3. It's a sequel set 50 years after the first Klaatu fell to Earth
Obviously Earth Stood Still isn't really a remake, since it's set in the present day and our alien has such different capabilities from the Klaatu of the original. I would suggest that one way to look at it would be as a kind of sequel to the first film, taking place 50 years after the first Klaatu came to Earth and decided to blend in and live among us.

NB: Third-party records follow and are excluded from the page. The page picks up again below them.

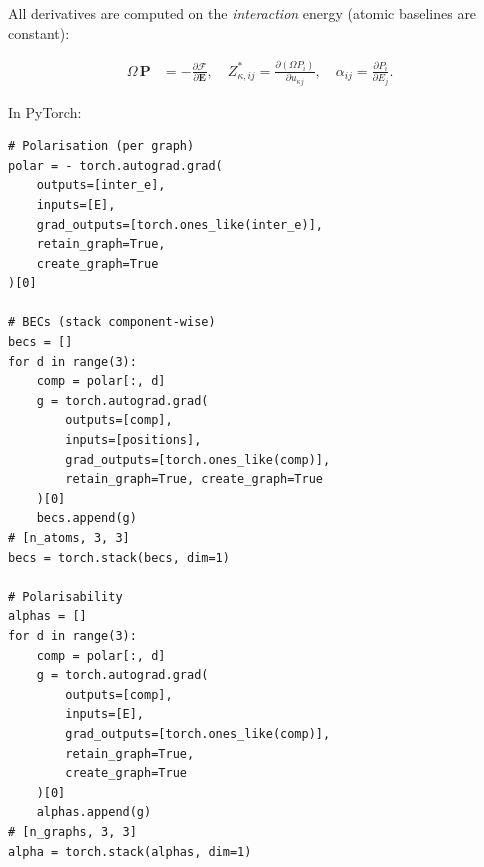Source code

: \documentclass[aps,physrev,graphicx,amsmath,amssymb,reprint]{revtex4-2} %
\begin{document}
All derivatives are computed on the \emph{interaction} energy (atomic baselines are constant):

\begin{align}
\Omega\,\mathbf P &= -\frac{\partial \mathcal F}{\partial \mathbf E},
\quad
Z^*_{\kappa,ij} = \frac{\partial (\Omega P_i)}{\partial u_{\kappa j}},
\quad
\alpha_{ij} = \frac{\partial P_i}{\partial E_j}.
\end{align}

In PyTorch:
\begin{verbatim}
# Polarisation (per graph)
polar = - torch.autograd.grad(
    outputs=[inter_e], 
    inputs=[E], 
    grad_outputs=[torch.ones_like(inter_e)],
    retain_graph=True, 
    create_graph=True
)[0]

# BECs (stack component-wise)
becs = []
for d in range(3):
    comp = polar[:, d]
    g = torch.autograd.grad(
        outputs=[comp], 
        inputs=[positions],
        grad_outputs=[torch.ones_like(comp)],
        retain_graph=True, create_graph=True
    )[0]
    becs.append(g)
# [n_atoms, 3, 3]
becs = torch.stack(becs, dim=1)   

# Polarisability
alphas = []
for d in range(3):
    comp = polar[:, d]
    g = torch.autograd.grad(
        outputs=[comp], 
        inputs=[E],
        grad_outputs=[torch.ones_like(comp)],
        retain_graph=True, 
        create_graph=True
    )[0]
    alphas.append(g)
# [n_graphs, 3, 3]
alpha = torch.stack(alphas, dim=1)  
\end{verbatim}
\par{}
\end{document}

Though the first film ends with Klaatu coming out and meeting with world science leaders, imagine that another Klaatu stayed as an observer (we learn in the new movie that there are possibly many of them). Again, this is in keeping with the first movie's spirit, where Klaatu wants nothing more than to blend in among humans to get to know them. That's how he meets Helen and the kid.
Also, in the first movie, it appears that Klaatu's mission is more observational - he's come bearing a warning about our uses of atomics, but he hasn't been given the task of deciding whether to destroy humanity. He merely comes to see what humans are like, and it's only under duress that he offers a display of his civilization's power. Old Klaatu shuts off Earth's electricity as a peaceful way of demonstrating what his people could do: And he's careful to leave power on in airborne planes and in hospitals.
Consider the Klaatu of the new flick to be the guy that the aliens send after the first guy hasn't been able to convince humans to change their ways. He's the cleaner, the assassin. He takes the advice of the Klaatu who has been on Earth already, and initiates the homo sapiens destruct sequence only because the first Klaatu says humans are destructive and can't be changed. It's not new Klaatu's job to save humanity, or determine if it can be saved. But he winds us saving us anyway.
So there must be something radically democratic about Klaatu's society, after all. One lone assassin, chosen to destroy humanity if needed, can make policy decisions that change the course of our whole civilization. The problem with Earth Stood Still was that interesting ideas like this got left to lurk beneath the surface, and the plot we were stuck with was just too predictable to make our imaginations soar.
The Day the Earth Stood Still opens throughout the United States today.